§ Exercise aim
Wherever a line in the records below contains "Microsoft", copy that line.

Stored records
===============

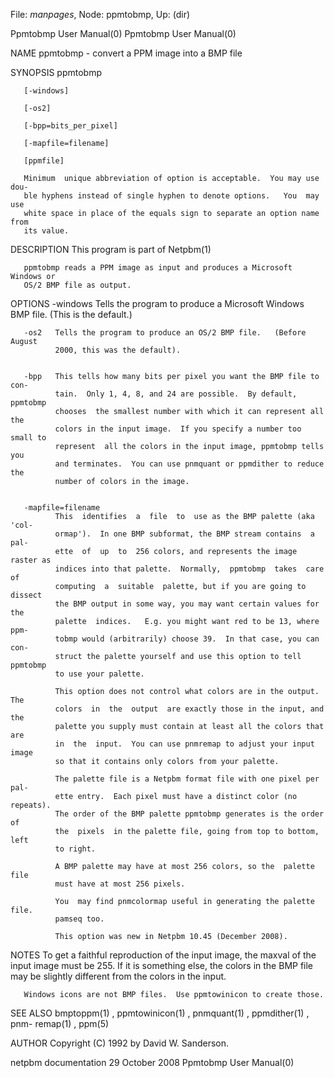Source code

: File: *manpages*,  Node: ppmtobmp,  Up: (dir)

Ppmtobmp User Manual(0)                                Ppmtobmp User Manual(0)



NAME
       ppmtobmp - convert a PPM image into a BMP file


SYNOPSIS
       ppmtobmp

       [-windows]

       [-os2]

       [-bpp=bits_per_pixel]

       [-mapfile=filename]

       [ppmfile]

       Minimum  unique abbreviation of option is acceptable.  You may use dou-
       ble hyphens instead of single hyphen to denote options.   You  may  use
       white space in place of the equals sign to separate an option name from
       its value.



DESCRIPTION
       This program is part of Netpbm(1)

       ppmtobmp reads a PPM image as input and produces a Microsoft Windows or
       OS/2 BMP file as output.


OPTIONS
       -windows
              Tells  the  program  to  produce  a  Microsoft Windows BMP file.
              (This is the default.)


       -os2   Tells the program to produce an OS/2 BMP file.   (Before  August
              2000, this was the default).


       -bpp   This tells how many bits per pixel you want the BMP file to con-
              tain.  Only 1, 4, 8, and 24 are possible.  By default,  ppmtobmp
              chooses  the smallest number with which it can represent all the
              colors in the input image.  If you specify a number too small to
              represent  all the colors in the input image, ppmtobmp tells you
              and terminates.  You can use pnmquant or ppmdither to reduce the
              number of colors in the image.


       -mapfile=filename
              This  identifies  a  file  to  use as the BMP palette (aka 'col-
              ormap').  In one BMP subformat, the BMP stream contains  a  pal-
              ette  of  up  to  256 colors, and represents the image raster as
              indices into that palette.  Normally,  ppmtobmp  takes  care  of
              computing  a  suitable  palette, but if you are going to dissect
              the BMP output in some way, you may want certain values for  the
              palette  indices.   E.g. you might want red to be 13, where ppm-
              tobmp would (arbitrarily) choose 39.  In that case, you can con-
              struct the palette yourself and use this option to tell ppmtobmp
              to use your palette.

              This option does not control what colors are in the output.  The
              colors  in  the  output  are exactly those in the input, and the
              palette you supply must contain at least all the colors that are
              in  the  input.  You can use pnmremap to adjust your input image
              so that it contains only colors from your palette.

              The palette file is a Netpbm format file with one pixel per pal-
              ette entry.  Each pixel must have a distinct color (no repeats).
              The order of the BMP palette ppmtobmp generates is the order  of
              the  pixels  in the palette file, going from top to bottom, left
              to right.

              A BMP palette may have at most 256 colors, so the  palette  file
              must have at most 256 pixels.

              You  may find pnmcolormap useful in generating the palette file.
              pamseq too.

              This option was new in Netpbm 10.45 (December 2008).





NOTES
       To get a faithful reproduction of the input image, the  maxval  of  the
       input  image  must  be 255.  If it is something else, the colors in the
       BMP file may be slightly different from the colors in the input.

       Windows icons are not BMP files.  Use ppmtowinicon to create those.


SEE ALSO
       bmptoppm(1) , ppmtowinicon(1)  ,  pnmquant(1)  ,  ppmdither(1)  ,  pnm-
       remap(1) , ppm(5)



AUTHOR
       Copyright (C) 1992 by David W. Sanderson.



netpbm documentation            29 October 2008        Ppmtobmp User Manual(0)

===============

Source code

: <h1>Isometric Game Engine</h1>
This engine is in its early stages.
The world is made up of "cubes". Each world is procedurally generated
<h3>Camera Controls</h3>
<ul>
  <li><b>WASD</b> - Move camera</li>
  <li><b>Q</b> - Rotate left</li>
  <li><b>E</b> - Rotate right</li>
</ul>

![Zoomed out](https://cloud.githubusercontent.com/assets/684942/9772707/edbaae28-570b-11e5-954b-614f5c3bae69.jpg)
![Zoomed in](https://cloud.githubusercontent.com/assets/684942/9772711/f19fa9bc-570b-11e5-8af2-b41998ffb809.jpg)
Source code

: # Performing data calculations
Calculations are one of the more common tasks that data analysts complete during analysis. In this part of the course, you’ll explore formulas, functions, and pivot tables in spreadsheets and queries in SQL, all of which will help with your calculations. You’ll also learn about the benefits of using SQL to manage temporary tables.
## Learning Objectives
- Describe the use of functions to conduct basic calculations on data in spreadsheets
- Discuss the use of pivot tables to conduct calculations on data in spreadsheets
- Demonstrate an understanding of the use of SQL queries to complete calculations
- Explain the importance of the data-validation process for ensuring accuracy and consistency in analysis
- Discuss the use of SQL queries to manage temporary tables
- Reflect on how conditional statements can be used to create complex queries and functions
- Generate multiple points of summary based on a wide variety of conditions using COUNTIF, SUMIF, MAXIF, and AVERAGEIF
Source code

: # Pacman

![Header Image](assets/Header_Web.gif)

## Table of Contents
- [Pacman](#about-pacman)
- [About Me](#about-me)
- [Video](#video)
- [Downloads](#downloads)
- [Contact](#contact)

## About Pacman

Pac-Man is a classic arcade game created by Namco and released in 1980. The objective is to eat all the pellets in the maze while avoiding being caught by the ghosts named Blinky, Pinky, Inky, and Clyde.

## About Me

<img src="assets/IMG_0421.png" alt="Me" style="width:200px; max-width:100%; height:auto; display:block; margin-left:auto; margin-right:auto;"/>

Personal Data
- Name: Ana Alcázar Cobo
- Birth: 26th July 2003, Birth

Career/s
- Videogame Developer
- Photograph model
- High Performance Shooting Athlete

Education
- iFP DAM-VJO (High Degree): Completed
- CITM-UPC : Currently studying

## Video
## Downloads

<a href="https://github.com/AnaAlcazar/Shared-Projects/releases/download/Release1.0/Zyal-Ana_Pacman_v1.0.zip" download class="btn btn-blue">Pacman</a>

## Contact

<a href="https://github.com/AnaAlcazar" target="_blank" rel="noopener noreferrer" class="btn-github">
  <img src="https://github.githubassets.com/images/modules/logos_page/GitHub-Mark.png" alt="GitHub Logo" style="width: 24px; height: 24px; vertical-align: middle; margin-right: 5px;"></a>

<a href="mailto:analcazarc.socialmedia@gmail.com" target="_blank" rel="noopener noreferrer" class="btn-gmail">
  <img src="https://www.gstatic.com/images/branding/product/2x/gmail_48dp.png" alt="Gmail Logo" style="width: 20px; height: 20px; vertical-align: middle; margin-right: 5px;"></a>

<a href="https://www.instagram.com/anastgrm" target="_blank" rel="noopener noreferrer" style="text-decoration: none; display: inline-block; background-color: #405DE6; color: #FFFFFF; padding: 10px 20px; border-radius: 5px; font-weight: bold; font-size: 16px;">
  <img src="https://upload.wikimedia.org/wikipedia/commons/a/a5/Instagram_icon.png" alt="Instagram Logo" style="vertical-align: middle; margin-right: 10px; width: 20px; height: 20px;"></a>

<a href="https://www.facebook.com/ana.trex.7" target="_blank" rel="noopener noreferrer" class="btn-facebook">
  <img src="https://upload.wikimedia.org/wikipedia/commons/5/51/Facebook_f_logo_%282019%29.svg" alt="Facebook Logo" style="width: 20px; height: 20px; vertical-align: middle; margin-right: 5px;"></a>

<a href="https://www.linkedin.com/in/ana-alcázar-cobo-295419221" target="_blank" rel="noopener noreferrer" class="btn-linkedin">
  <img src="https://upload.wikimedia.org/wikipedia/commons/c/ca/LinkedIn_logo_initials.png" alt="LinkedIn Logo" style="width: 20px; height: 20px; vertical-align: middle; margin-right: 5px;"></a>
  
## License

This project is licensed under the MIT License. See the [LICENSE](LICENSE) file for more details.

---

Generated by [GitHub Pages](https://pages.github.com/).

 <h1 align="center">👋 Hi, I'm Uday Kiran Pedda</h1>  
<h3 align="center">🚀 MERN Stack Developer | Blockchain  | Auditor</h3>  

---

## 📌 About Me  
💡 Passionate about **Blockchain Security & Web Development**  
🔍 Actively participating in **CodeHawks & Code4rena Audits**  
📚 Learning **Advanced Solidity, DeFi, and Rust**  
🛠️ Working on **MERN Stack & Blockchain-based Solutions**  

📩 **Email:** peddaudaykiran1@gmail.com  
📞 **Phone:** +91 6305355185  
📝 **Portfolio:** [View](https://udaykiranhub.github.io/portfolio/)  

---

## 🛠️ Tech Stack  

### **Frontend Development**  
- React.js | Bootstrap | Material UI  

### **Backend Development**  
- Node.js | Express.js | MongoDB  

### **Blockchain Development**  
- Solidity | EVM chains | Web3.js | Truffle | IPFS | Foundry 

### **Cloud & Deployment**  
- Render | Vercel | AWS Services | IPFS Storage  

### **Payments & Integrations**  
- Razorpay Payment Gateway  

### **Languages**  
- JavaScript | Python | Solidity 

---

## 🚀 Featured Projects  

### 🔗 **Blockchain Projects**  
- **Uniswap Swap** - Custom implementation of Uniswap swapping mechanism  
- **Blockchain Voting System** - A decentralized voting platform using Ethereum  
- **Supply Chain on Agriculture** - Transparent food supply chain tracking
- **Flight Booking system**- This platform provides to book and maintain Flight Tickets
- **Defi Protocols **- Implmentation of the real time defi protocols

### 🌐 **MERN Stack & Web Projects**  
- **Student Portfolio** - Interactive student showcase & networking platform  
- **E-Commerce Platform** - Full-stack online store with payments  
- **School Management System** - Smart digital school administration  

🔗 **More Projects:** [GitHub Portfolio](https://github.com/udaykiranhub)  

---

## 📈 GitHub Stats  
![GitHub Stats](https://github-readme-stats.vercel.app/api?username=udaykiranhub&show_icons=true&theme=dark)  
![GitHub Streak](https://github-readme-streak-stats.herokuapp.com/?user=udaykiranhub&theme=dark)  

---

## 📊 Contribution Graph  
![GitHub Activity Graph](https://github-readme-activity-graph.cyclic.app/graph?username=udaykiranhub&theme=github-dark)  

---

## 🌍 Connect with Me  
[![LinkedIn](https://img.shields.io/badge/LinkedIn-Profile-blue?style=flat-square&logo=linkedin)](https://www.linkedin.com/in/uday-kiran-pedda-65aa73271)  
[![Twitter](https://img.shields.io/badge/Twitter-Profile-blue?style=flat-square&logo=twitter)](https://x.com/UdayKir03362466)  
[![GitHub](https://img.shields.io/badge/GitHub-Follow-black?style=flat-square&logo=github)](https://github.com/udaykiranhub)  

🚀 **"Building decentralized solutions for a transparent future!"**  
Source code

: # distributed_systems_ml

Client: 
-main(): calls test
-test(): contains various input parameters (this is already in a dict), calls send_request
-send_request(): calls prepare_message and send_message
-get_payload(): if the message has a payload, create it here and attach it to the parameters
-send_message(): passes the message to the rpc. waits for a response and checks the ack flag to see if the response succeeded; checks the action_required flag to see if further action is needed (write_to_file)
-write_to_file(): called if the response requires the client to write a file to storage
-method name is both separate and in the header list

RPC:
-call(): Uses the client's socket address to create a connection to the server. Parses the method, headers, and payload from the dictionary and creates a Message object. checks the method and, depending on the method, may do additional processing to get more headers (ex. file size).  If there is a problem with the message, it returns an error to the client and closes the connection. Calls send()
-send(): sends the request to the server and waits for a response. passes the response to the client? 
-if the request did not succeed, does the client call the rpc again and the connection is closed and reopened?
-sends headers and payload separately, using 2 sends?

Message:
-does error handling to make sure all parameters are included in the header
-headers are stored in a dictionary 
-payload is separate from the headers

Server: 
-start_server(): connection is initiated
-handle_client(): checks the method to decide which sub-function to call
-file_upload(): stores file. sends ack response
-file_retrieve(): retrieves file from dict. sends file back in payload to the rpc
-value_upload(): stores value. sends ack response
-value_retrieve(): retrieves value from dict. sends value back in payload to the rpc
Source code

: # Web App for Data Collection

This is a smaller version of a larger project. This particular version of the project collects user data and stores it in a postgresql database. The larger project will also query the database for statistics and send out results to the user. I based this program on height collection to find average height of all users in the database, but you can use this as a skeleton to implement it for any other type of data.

===============

§ Answer to this exercise
       ppmtobmp reads a PPM image as input and produces a Microsoft Windows or
              Tells  the  program  to  produce  a  Microsoft Windows BMP file.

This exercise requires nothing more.